== Segment start ==

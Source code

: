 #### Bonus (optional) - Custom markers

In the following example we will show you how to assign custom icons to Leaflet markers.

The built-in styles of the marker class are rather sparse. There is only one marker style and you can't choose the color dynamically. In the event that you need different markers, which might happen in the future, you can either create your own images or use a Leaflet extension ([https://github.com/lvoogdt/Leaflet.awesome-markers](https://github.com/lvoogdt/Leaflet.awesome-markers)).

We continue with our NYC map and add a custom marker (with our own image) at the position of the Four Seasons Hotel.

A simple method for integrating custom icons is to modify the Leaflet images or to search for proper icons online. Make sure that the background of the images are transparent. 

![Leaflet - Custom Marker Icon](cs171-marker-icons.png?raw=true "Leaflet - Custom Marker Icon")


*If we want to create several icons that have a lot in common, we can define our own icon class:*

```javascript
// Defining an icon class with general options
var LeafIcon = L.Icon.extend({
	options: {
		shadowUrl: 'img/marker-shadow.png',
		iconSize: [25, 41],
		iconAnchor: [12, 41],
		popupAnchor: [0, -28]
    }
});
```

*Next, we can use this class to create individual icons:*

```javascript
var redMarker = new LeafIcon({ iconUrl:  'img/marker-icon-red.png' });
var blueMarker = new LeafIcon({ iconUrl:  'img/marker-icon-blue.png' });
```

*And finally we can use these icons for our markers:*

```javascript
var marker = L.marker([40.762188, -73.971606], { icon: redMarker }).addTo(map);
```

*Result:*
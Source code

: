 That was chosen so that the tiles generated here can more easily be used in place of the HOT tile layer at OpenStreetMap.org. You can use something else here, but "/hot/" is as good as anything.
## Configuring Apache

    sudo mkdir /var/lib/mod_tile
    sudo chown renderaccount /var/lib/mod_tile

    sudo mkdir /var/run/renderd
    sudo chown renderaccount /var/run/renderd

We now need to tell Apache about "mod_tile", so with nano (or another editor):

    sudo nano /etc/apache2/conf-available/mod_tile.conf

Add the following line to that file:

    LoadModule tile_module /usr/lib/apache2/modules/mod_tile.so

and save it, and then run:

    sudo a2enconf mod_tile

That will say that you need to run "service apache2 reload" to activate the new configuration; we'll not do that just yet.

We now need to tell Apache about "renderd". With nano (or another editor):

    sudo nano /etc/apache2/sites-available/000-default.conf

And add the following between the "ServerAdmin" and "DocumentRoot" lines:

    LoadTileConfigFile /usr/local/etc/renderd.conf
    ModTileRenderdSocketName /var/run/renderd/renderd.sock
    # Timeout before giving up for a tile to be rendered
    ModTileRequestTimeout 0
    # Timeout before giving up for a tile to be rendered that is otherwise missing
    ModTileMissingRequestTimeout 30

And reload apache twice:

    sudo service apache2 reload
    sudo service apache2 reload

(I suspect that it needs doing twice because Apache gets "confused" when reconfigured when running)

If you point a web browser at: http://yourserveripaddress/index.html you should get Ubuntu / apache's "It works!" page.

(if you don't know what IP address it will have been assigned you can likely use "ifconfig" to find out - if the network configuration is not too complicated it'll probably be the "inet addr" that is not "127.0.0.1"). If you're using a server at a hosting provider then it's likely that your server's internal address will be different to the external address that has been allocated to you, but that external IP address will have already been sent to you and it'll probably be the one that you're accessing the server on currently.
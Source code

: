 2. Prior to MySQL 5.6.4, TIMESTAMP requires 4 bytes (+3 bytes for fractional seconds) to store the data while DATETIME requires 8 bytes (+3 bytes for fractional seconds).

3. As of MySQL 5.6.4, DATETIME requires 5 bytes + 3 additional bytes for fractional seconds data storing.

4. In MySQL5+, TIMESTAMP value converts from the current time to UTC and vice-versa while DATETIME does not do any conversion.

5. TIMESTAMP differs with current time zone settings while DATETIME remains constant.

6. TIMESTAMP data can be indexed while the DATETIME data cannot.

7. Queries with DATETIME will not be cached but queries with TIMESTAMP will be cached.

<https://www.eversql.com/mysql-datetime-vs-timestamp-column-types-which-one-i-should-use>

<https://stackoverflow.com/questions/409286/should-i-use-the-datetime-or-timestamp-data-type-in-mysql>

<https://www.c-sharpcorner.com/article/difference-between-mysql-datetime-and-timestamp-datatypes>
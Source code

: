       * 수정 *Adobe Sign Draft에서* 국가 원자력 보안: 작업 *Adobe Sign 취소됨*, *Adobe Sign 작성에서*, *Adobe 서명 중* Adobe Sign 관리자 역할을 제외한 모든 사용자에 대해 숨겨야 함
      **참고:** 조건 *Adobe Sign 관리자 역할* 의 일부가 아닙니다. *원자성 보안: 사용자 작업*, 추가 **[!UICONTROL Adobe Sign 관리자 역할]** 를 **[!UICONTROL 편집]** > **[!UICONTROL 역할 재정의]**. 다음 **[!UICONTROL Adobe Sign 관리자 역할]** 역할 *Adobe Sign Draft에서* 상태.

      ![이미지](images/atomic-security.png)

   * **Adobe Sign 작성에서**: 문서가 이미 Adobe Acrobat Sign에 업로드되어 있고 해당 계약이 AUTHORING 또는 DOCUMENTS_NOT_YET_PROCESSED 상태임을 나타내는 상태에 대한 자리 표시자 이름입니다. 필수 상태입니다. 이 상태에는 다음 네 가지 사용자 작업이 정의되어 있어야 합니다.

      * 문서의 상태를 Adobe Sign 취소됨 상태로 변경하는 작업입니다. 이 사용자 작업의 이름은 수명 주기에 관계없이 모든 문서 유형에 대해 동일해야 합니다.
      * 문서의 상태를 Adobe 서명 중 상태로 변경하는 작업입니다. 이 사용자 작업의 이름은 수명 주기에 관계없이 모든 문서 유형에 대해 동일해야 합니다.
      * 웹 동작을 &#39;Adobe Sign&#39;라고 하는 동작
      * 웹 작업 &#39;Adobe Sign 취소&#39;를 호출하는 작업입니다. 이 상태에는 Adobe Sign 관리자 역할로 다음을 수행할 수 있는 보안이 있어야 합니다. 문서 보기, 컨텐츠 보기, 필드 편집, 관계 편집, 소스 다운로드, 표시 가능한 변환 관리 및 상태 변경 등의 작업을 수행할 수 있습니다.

== Segment end ==

HOW TO COMPLETE THIS TASK: The answer must be every line of the data that holds the word "Draft에서".

ANSWER BOX:
:       * 수정 *Adobe Sign Draft에서* 국가 원자력 보안: 작업 *Adobe Sign 취소됨*, *Adobe Sign 작성에서*, *Adobe 서명 중* Adobe Sign 관리자 역할을 제외한 모든 사용자에 대해 숨겨야 함
      **참고:** 조건 *Adobe Sign 관리자 역할* 의 일부가 아닙니다. *원자성 보안: 사용자 작업*, 추가 **[!UICONTROL Adobe Sign 관리자 역할]** 를 **[!UICONTROL 편집]** > **[!UICONTROL 역할 재정의]**. 다음 **[!UICONTROL Adobe Sign 관리자 역할]** 역할 *Adobe Sign Draft에서* 상태.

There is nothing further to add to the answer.